Saved data entries

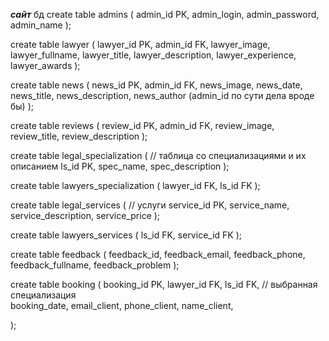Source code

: ***сайт***
бд
create table admins (
    admin_id PK,
    admin_login,
    admin_password,
    admin_name
);

create table lawyer (
    lawyer_id PK,
    admin_id FK,
    lawyer_image,
    lawyer_fullname,
    lawyer_title,
    lawyer_description,
    lawyer_experience,
    lawyer_awards
);

create table news (
    news_id PK,
    admin_id FK,
    news_image,
    news_date,
    news_title,
    news_description,
    news_author (admin_id по сути дела вроде бы)
);

create table reviews (
    review_id PK,
    admin_id FK,
    review_image,
    review_title,
    review_description
);

create table legal_specialization ( // таблица со специализациями  и их описанием
    ls_id PK,
    spec_name,
    spec_description
);

create table lawyers_specialization (
    lawyer_id FK,
    ls_id FK
);

create table legal_services ( // услуги
    service_id PK,
    service_name,
    service_description,
    service_price
);

create table lawyers_services (
    ls_id FK,
    service_id FK
);

create table feedback (
    feedback_id,
    feedback_email,
    feedback_phone,
    feedback_fullname,
    feedback_problem
);

create table booking (
    booking_id PK,
    lawyer_id FK,
    ls_id FK, // выбранная специализация    
    booking_date,
    email_client,
    phone_client,
    name_client,

);
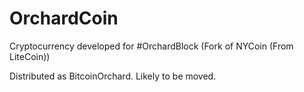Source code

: # OrchardCoin
Cryptocurrency developed for #OrchardBlock (Fork of NYCoin (From LiteCoin))

Distributed as BitcoinOrchard.  Likely to be moved.
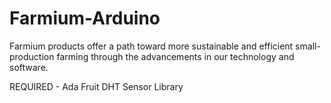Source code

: # Farmium-Arduino
Farmium products offer a path toward more sustainable and efficient small-production farming through the advancements in our technology and software.

REQUIRED - Ada Fruit DHT Sensor Library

- [About this exercise] Since only the text is needed, retype the data above exactly and omit the pictures.

- [Result]
Source code

: ***сайт***
бд
create table admins (
    admin_id PK,
    admin_login,
    admin_password,
    admin_name
);

create table lawyer (
    lawyer_id PK,
    admin_id FK,
    lawyer_image,
    lawyer_fullname,
    lawyer_title,
    lawyer_description,
    lawyer_experience,
    lawyer_awards
);

create table news (
    news_id PK,
    admin_id FK,
    news_image,
    news_date,
    news_title,
    news_description,
    news_author (admin_id по сути дела вроде бы)
);

create table reviews (
    review_id PK,
    admin_id FK,
    review_image,
    review_title,
    review_description
);

create table legal_specialization ( // таблица со специализациями  и их описанием
    ls_id PK,
    spec_name,
    spec_description
);

create table lawyers_specialization (
    lawyer_id FK,
    ls_id FK
);

create table legal_services ( // услуги
    service_id PK,
    service_name,
    service_description,
    service_price
);

create table lawyers_services (
    ls_id FK,
    service_id FK
);

create table feedback (
    feedback_id,
    feedback_email,
    feedback_phone,
    feedback_fullname,
    feedback_problem
);

create table booking (
    booking_id PK,
    lawyer_id FK,
    ls_id FK, // выбранная специализация    
    booking_date,
    email_client,
    phone_client,
    name_client,

);
Source code

: # OrchardCoin
Cryptocurrency developed for #OrchardBlock (Fork of NYCoin (From LiteCoin))

Distributed as BitcoinOrchard.  Likely to be moved.
Source code

: # Farmium-Arduino
Farmium products offer a path toward more sustainable and efficient small-production farming through the advancements in our technology and software.

REQUIRED - Ada Fruit DHT Sensor Library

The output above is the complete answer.